Grady is in its precarious position because of increasing numbers of uninsured and underinsured patients, increasing costs of employees, drugs, fuel, supplies and equipment, and inflation in general. It is in financial trouble in part due to frozen funding from Fulton and DeKalb counties for the past 15 years in spite of rising costs, increased population and an increasing tax base. A 3-4% annual cost of living increase in county payments to Grady over 15 years would have averted the present crisis. Grady is in trouble because the state's handling of the Indigent Care Trust Fund and Disproportionate Share funding, which cost Grady $30 million in 2007 alone, has short- changed the hospital for the past six years.
Does Mr. Davis know that Grady serves more than 1 million inpatient and outpatient visits per year, including 55% of all primary care for Atlanta's indigents? Does he know that Grady's Level One Trauma Unit is one of the nation's best, providing critical care to accident victims on a daily basis? Does he know that Grady provides the expertise for Georgia's Poison Control Center?

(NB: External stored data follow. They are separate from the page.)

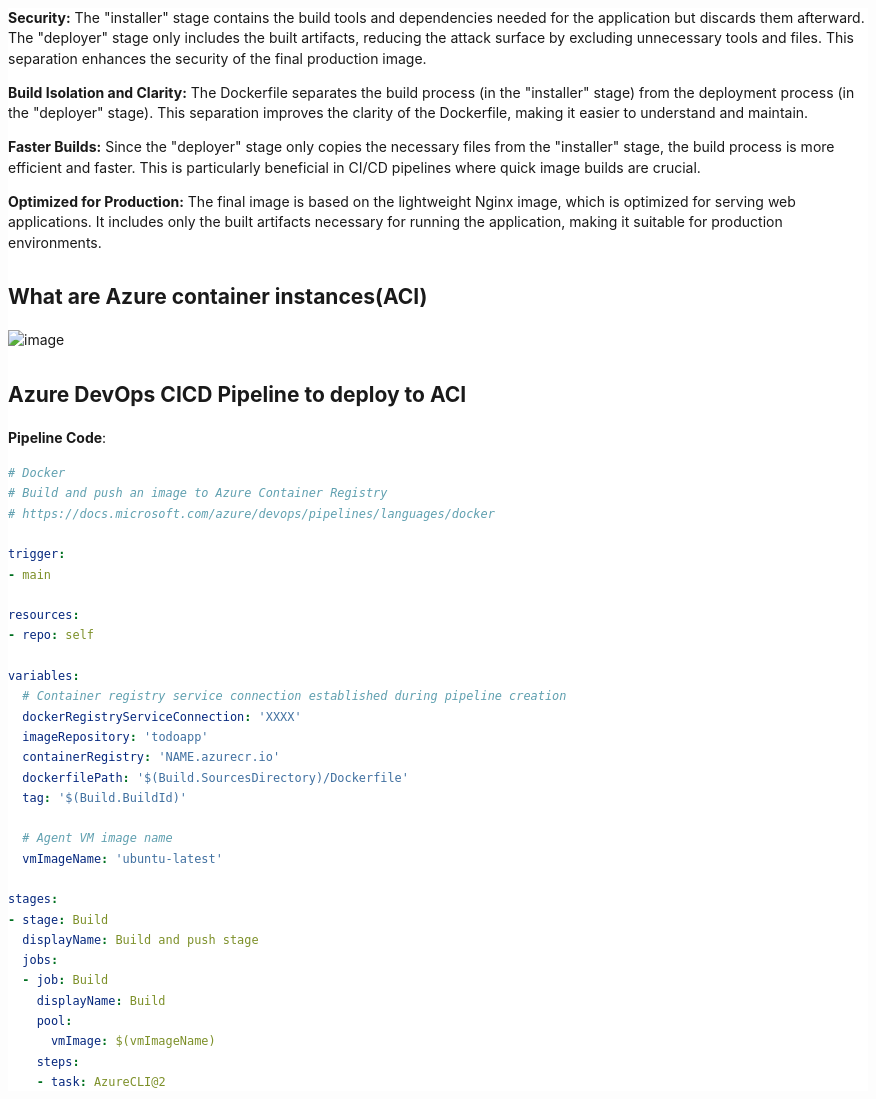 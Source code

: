 **Security:**
The "installer" stage contains the build tools and dependencies needed for the application but discards them afterward.
The "deployer" stage only includes the built artifacts, reducing the attack surface by excluding unnecessary tools and files.
This separation enhances the security of the final production image.

**Build Isolation and Clarity:**
The Dockerfile separates the build process (in the "installer" stage) from the deployment process (in the "deployer" stage).
This separation improves the clarity of the Dockerfile, making it easier to understand and maintain.

**Faster Builds:**
Since the "deployer" stage only copies the necessary files from the "installer" stage, the build process is more efficient and faster.
This is particularly beneficial in CI/CD pipelines where quick image builds are crucial.

**Optimized for Production:**
The final image is based on the lightweight Nginx image, which is optimized for serving web applications.
It includes only the built artifacts necessary for running the application, making it suitable for production environments.

## What are Azure container instances(ACI)

<img width="904" alt="image" src="https://github.com/piyushsachdeva/AzureDevOps-Zero-to-Hero/assets/40286378/697a2fd2-552b-459c-b861-e97cd3d6812f">


## Azure DevOps CICD Pipeline to deploy to ACI

**Pipeline Code**:

``` YAML
# Docker
# Build and push an image to Azure Container Registry
# https://docs.microsoft.com/azure/devops/pipelines/languages/docker

trigger:
- main

resources:
- repo: self

variables:
  # Container registry service connection established during pipeline creation
  dockerRegistryServiceConnection: 'XXXX'
  imageRepository: 'todoapp'
  containerRegistry: 'NAME.azurecr.io'
  dockerfilePath: '$(Build.SourcesDirectory)/Dockerfile'
  tag: '$(Build.BuildId)'

  # Agent VM image name
  vmImageName: 'ubuntu-latest'

stages:
- stage: Build
  displayName: Build and push stage
  jobs:
  - job: Build
    displayName: Build
    pool:
      vmImage: $(vmImageName)
    steps:
    - task: AzureCLI@2
``` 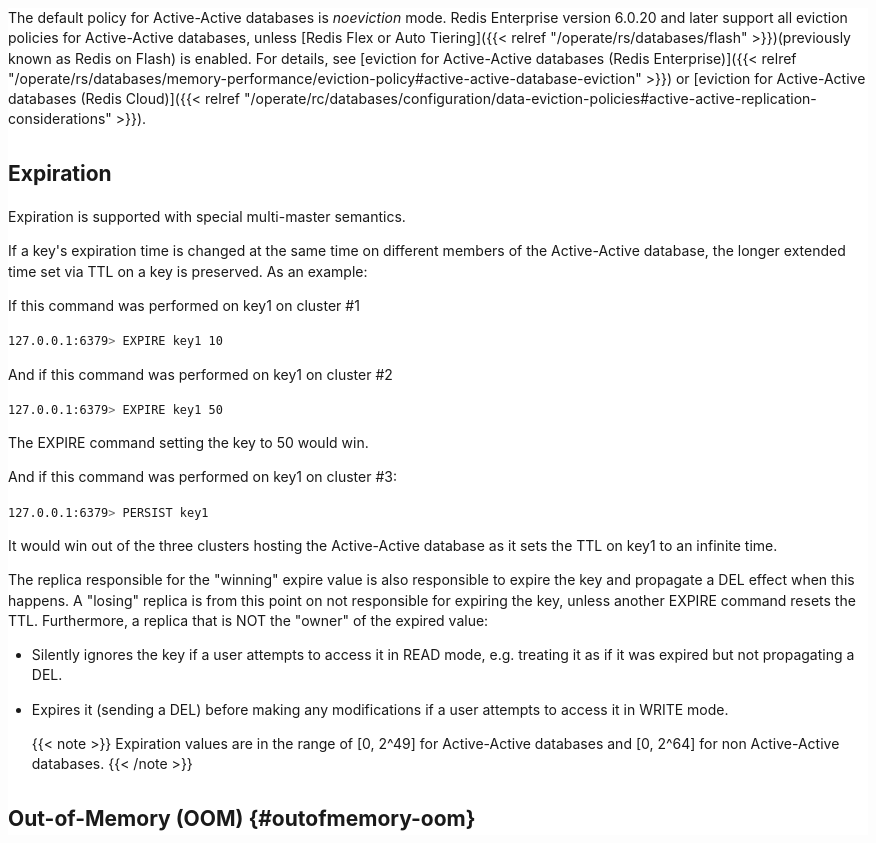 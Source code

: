 The default policy for Active-Active databases is _noeviction_ mode. Redis Enterprise version 6.0.20 and later support all eviction policies for Active-Active databases, unless [Redis Flex or Auto Tiering]({{< relref "/operate/rs/databases/flash" >}})(previously known as Redis on Flash) is enabled.
For details, see [eviction for Active-Active databases (Redis Enterprise)]({{< relref "/operate/rs/databases/memory-performance/eviction-policy#active-active-database-eviction" >}}) or [eviction for Active-Active databases (Redis Cloud)]({{< relref "/operate/rc/databases/configuration/data-eviction-policies#active-active-replication-considerations" >}}).

## Expiration

Expiration is supported with special multi-master semantics.

If a key's expiration time is changed at the same time on different
members of the Active-Active database, the longer extended time set via TTL on a key is
preserved. As an example:

If this command was performed on key1 on cluster #1

```sh
127.0.0.1:6379> EXPIRE key1 10
```

And if this command was performed on key1 on cluster #2

```sh
127.0.0.1:6379> EXPIRE key1 50
```

The EXPIRE command setting the key to 50 would win.

And if this command was performed on key1 on cluster #3:

```sh
127.0.0.1:6379> PERSIST key1
```

It would win out of the three clusters hosting the Active-Active database as it sets the
TTL on key1 to an infinite time.

The replica responsible for the "winning" expire value is also
responsible to expire the key and propagate a DEL effect when this
happens. A "losing" replica is from this point on not responsible
for expiring the key, unless another EXPIRE command resets the TTL.
Furthermore, a replica that is NOT the "owner" of the expired value:

- Silently ignores the key if a user attempts to access it in READ
    mode, e.g. treating it as if it was expired but not propagating a
    DEL.
- Expires it (sending a DEL) before making any modifications if a user
    attempts to access it in WRITE mode.
    
    {{< note >}}
Expiration values are in the range of [0,&nbsp;2^49] for Active-Active databases and [0,&nbsp;2^64] for non Active-Active databases.
    {{< /note >}}

## Out-of-Memory (OOM) {#outofmemory-oom}
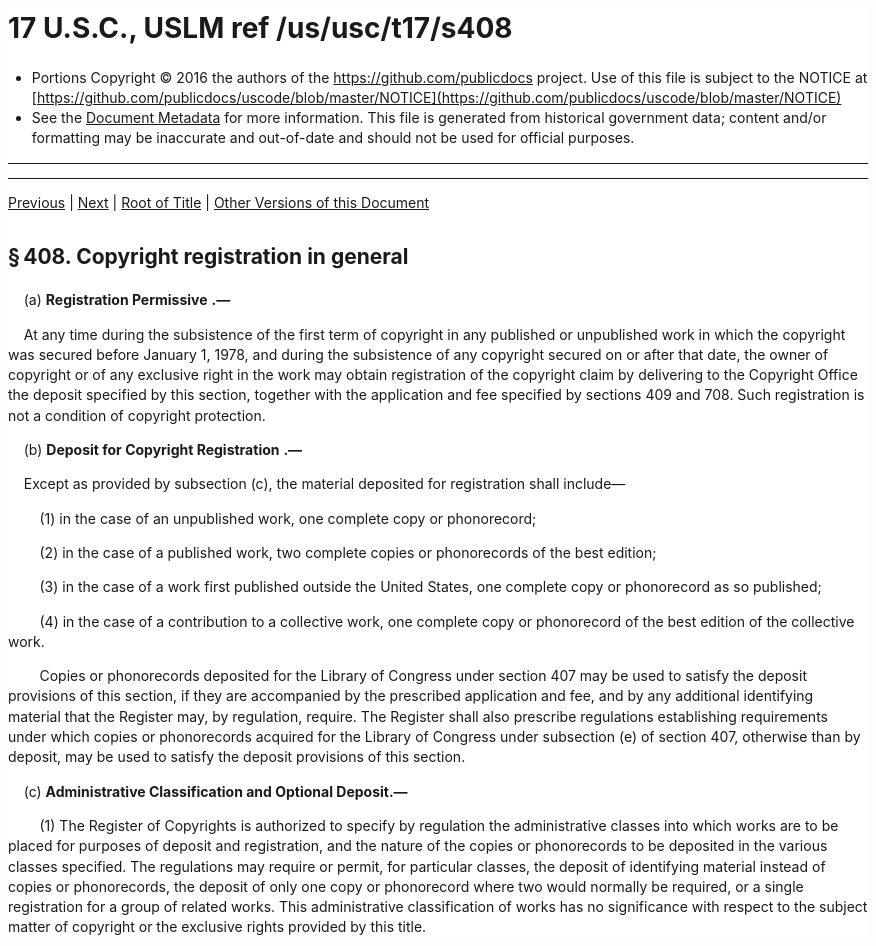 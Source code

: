---
---

# 17 U.S.C., USLM ref /us/usc/t17/s408

* Portions Copyright © 2016 the authors of the https://github.com/publicdocs project.
  Use of this file is subject to the NOTICE at [https://github.com/publicdocs/uscode/blob/master/NOTICE](https://github.com/publicdocs/uscode/blob/master/NOTICE)
* See the [Document Metadata](././../../../..//README.md) for more information.
  This file is generated from historical government data; content and/or formatting may be inaccurate and out-of-date and should not be used for official purposes.

----------
----------

[Previous](./../../../..//us/usc/t17/ch4/m__us_usc_t17_s407.md) | [Next](./../../../..//us/usc/t17/ch4/m__us_usc_t17_s409.md) | [Root of Title](./../../../../) | [Other Versions of this Document](https://publicdocs.github.io/go/links?ns=uslm&ref=%2Fus%2Fusc%2Ft17%2Fs408)

## § 408. Copyright registration in general

    (a)  __Registration Permissive__  __.—__ 

    At any time during the subsistence of the first term of copyright in any published or unpublished work in which the copyright was secured before January 1, 1978, and during the subsistence of any copyright secured on or after that date, the owner of copyright or of any exclusive right in the work may obtain registration of the copyright claim by delivering to the Copyright Office the deposit specified by this section, together with the application and fee specified by sections 409 and 708. Such registration is not a condition of copyright protection.

    (b)  __Deposit for Copyright Registration__  __.—__ 

    Except as provided by subsection (c), the material deposited for registration shall include—

        (1) in the case of an unpublished work, one complete copy or phonorecord;

        (2) in the case of a published work, two complete copies or phonorecords of the best edition;

        (3) in the case of a work first published outside the United States, one complete copy or phonorecord as so published;

        (4) in the case of a contribution to a collective work, one complete copy or phonorecord of the best edition of the collective work.

        Copies or phonorecords deposited for the Library of Congress under section 407 may be used to satisfy the deposit provisions of this section, if they are accompanied by the prescribed application and fee, and by any additional identifying material that the Register may, by regulation, require. The Register shall also prescribe regulations establishing requirements under which copies or phonorecords acquired for the Library of Congress under subsection (e) of section 407, otherwise than by deposit, may be used to satisfy the deposit provisions of this section.

    (c) __Administrative Classification and Optional Deposit.—__ 

        (1) The Register of Copyrights is authorized to specify by regulation the administrative classes into which works are to be placed for purposes of deposit and registration, and the nature of the copies or phonorecords to be deposited in the various classes specified. The regulations may require or permit, for particular classes, the deposit of identifying material instead of copies or phonorecords, the deposit of only one copy or phonorecord where two would normally be required, or a single registration for a group of related works. This administrative classification of works has no significance with respect to the subject matter of copyright or the exclusive rights provided by this title.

Does he know that Grady admits 35,000 patients per year and that these medically needy persons - if sent elsewhere - would add an average of 55-60 in-patients to every other hospital in the Metro area? Does he know that these other hospitals do not have the facilities to handle these patients? Does he know that Grady cares for 120,000 emergency room patients per year? Does he know that every hospital in the area is already overflowing with ER patients?
Does he know that Grady is the home to nationally acclaimed HIV/AIDS, sickle cell and stroke treatment centers? Does he know that if Grady closes, these killing diseases will not disappear when the hospital does?
Grady is far too critical to waste precious time and attention in political sideshows that divert attention from the real issues of life and death.